Soros so often “wins” not because of secret plans, but because he understands the basic mechanics of power and its relationship to meaning. To the question of why, he might tell himself a story of benevolence, where we might see his villainy, but to the question of what and how the story is the same either way: George Soros shows up. He sees a vacuum and he fills it. He funds infrastructure where none exists. He staffs it with personnel who share his beliefs at the highest levels of abstraction and he lets them do whatever they are going to do.
If others want to contest the vision he promotes, they would do well to start by taking culture as seriously as he does—not as decoration or critique, but as both the precursor to power and as power’s favorite tool for amplification. If the history of the SCCA teaches us anything, it is that culture is not merely reflective of society; it produces it. And those who build its institutions shape the world we come to see as real.
It’s a really good book with a lot of fascinating detail not covered in this post like George Soros’ intimate relationship to Esperanto, as well as some really interesting formatting and design features, plus a back section with about 80 pages of glossy art photos.

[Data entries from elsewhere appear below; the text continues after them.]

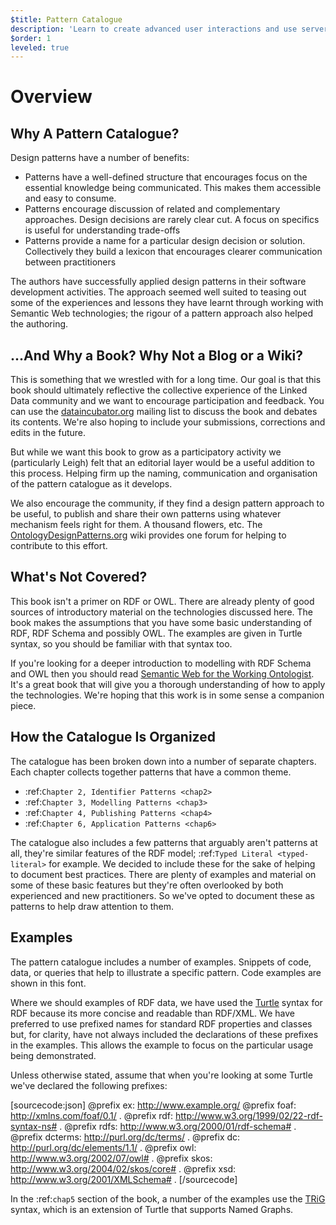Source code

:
 ```yaml
---
$title: Pattern Catalogue
description: 'Learn to create advanced user interactions and use server content.'
$order: 1
leveled: true
---
```



# Overview

## Why A Pattern Catalogue?

Design patterns have a number of benefits:

* Patterns have a well-defined structure that encourages focus
  on the essential knowledge being communicated. This makes
  them accessible and easy to consume.
* Patterns encourage discussion of related and complementary
  approaches. Design decisions are rarely clear cut. A focus
  on specifics is useful for understanding trade-offs
* Patterns provide a name for a particular design decision or
  solution. Collectively they build a lexicon that encourages
  clearer communication between practitioners

The authors have successfully applied design patterns in their
software development activities. The approach seemed well suited
to teasing out some of the experiences and lessons they have
learnt through working with Semantic Web technologies; the rigour
of a pattern approach also helped the authoring.

## ...And Why a Book? Why Not a Blog or a Wiki?

This is something that we wrestled with for a long time. Our goal
is that this book should ultimately reflective the collective
experience of the Linked Data community and we want to encourage
participation and feedback. You can use the
[dataincubator.org](http://dataincubator.org/) mailing list to
discuss the book and debates its contents. We're also hoping to
include your submissions, corrections and edits in the future.

But while we want this book to grow as a participatory activity we
(particularly Leigh) felt that an editorial layer would be a
useful addition to this process. Helping firm up the naming,
communication and organisation of the pattern catalogue as it
develops.

We also encourage the community, if they find a design pattern
approach to be useful, to publish and share their own patterns
using whatever mechanism feels right for them. A thousand flowers,
etc. The
[OntologyDesignPatterns.org](http://ontologydesignpatterns.org/)
wiki provides one forum for helping to contribute to this effort.

## What's Not Covered?

This book isn't a primer on RDF or OWL. There are already plenty
of good sources of introductory material on the technologies
discussed here. The book makes the assumptions that you have some
basic understanding of RDF, RDF Schema and possibly OWL. The
examples are given in Turtle syntax, so you should be familiar
with that syntax too.

If you're looking for a deeper introduction to modelling with RDF
Schema and OWL then you should read [Semantic Web for the Working
Ontologist](http://workingontologist.org/). It's a great book
that will give you a thorough understanding of how to apply the
technologies. We're hoping that this work is in some sense a
companion piece.

## How the Catalogue Is Organized

The catalogue has been broken down into a number of separate
chapters. Each chapter collects together patterns that have a
common theme.

-  :ref:`Chapter 2, Identifier Patterns <chap2>`
-  :ref:`Chapter 3, Modelling Patterns <chap3>`
-  :ref:`Chapter 4, Publishing Patterns <chap4>`
-  :ref:`Chapter 6, Application Patterns <chap6>`

The catalogue also includes a few patterns that arguably aren't
patterns at all, they're similar features of the RDF model; :ref:`Typed Literal <typed-literal>`
for example. We decided to include
these for the sake of helping to document best practices. There
are plenty of examples and material on some of these basic
features but they're often overlooked by both experienced and new
practitioners. So we've opted to document these as patterns to
help draw attention to them.

## Examples

The pattern catalogue includes a number of examples. Snippets of
code, data, or queries that help to illustrate a specific pattern.
Code examples are shown in this font.

Where we should examples of RDF data, we have used the
[Turtle](http://www.w3.org/TeamSubmission/turtle/) syntax for
RDF because its more concise and readable than RDF/XML. We have
preferred to use prefixed names for standard RDF properties and
classes but, for clarity, have not always included the
declarations of these prefixes in the examples. This allows the
example to focus on the particular usage being demonstrated.

Unless otherwise stated, assume that when you're looking at some
Turtle we've declared the following prefixes:

[sourcecode:json]
   @prefix ex: <http://www.example.org/>
   @prefix foaf: <http://xmlns.com/foaf/0.1/> .
   @prefix rdf: <http://www.w3.org/1999/02/22-rdf-syntax-ns#> .
   @prefix rdfs: <http://www.w3.org/2000/01/rdf-schema#> .
   @prefix dcterms: <http://purl.org/dc/terms/> .
   @prefix dc: <http://purl.org/dc/elements/1.1/> .
   @prefix owl: <http://www.w3.org/2002/07/owl#> .
   @prefix skos: <http://www.w3.org/2004/02/skos/core#> .
   @prefix xsd: <http://www.w3.org/2001/XMLSchema#> .
[/sourcecode]

In the :ref:`chap5` section of the book, a number of the examples use the
[TRiG](http://www4.wiwiss.fu-berlin.de/bizer/trig/) syntax,
which is an extension of Turtle that supports Named Graphs.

On the other hand, if you accept conspiracy theories too uncritically, without any discernment for what is real versus what is fake, what is directionally true but technically incorrect, or what is technically correct but is directionally untrue, you will also suffer from blind spots and the world will make a lot less sense but for other reasons. As always, be careful out there.
Esanu began his career was the first curator for the SCCA in Moldova in 1996.
Mandatory diversity statements serve a similar function. They are not, on their own, ideological litmus tests, but effectively guarantee ideological conformity.
One of the weirdest details of this whole story is that after the SCCA dissolved, Mészöly disappeared from the art world seemingly without a trace, despite her position of outsized importance, only to reappear years later as a “Vibrational Healer” on a Pleasantville, New York public access show called The Listening Place. Utterly surreal.